__Task objective__: In the records below, find the line holding "math_helper.py is a" and the line holding "-- On Mac, search". Set down both, with every line between them, exactly.

__Data shown__:
────────────────────────────────────────

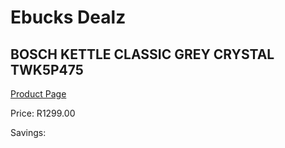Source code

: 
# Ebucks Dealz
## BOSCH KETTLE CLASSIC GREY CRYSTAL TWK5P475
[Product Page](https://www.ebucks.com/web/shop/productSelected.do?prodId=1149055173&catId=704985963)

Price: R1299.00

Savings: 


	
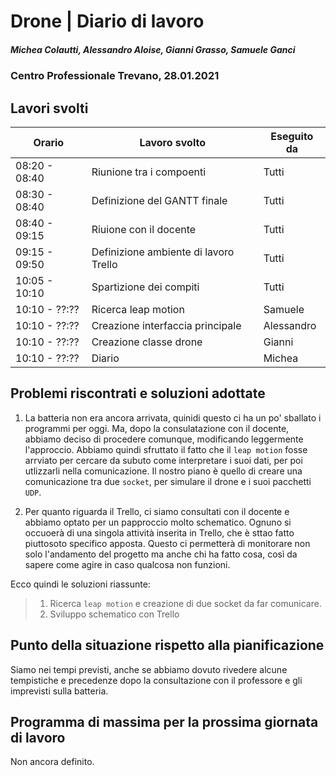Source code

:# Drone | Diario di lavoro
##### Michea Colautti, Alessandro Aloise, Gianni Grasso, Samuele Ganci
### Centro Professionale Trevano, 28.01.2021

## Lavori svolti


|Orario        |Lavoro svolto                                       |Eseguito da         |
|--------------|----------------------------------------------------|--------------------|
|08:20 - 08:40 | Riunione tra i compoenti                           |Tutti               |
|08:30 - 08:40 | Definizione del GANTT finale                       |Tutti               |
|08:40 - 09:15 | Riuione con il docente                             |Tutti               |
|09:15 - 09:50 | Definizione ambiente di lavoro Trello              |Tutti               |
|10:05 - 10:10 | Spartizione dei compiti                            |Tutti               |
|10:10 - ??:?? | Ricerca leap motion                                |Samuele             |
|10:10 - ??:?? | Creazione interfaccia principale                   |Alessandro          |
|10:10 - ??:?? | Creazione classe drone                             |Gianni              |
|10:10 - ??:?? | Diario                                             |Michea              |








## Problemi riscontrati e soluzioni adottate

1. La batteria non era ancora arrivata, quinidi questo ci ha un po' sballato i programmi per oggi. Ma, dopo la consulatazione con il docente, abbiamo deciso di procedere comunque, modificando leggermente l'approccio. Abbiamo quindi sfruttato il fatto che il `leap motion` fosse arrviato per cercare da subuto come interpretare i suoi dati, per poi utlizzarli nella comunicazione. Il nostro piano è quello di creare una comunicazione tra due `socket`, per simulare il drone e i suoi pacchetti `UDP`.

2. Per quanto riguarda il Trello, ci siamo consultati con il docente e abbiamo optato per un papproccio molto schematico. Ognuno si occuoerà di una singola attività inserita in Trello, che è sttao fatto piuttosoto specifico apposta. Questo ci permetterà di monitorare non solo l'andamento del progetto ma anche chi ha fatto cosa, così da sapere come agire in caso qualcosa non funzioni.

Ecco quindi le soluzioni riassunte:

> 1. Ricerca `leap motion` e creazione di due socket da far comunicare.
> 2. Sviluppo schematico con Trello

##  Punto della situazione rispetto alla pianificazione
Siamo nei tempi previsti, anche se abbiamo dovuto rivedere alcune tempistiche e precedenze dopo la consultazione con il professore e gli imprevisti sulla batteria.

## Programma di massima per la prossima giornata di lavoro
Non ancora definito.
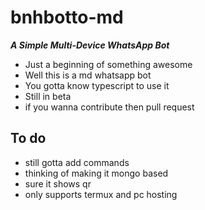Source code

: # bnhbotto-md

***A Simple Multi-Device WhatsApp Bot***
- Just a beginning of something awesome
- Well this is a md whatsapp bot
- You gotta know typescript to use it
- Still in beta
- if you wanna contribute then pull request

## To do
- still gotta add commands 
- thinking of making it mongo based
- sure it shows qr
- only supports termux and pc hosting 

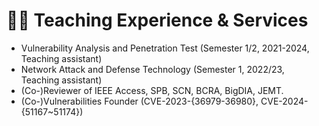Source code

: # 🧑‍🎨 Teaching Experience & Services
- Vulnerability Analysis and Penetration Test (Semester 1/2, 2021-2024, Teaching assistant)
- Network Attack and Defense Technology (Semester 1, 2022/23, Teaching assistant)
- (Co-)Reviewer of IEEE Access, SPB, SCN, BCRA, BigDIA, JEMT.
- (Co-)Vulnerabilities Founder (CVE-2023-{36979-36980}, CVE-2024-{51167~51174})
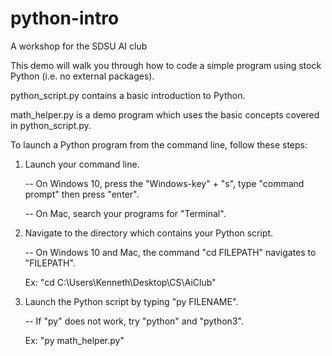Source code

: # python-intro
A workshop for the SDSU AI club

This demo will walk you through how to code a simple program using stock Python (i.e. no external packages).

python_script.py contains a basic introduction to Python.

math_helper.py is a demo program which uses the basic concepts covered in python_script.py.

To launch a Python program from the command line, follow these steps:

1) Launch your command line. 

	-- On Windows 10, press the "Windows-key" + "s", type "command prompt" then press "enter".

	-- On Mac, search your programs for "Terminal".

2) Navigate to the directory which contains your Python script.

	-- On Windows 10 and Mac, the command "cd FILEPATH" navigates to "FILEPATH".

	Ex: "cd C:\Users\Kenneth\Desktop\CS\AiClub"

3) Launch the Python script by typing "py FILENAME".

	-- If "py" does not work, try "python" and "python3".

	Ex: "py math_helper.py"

────────────────────────────────────────

__Expected answer__:
math_helper.py is a demo program which uses the basic concepts covered in python_script.py.

To launch a Python program from the command line, follow these steps:

1) Launch your command line. 

	-- On Windows 10, press the "Windows-key" + "s", type "command prompt" then press "enter".

	-- On Mac, search your programs for "Terminal".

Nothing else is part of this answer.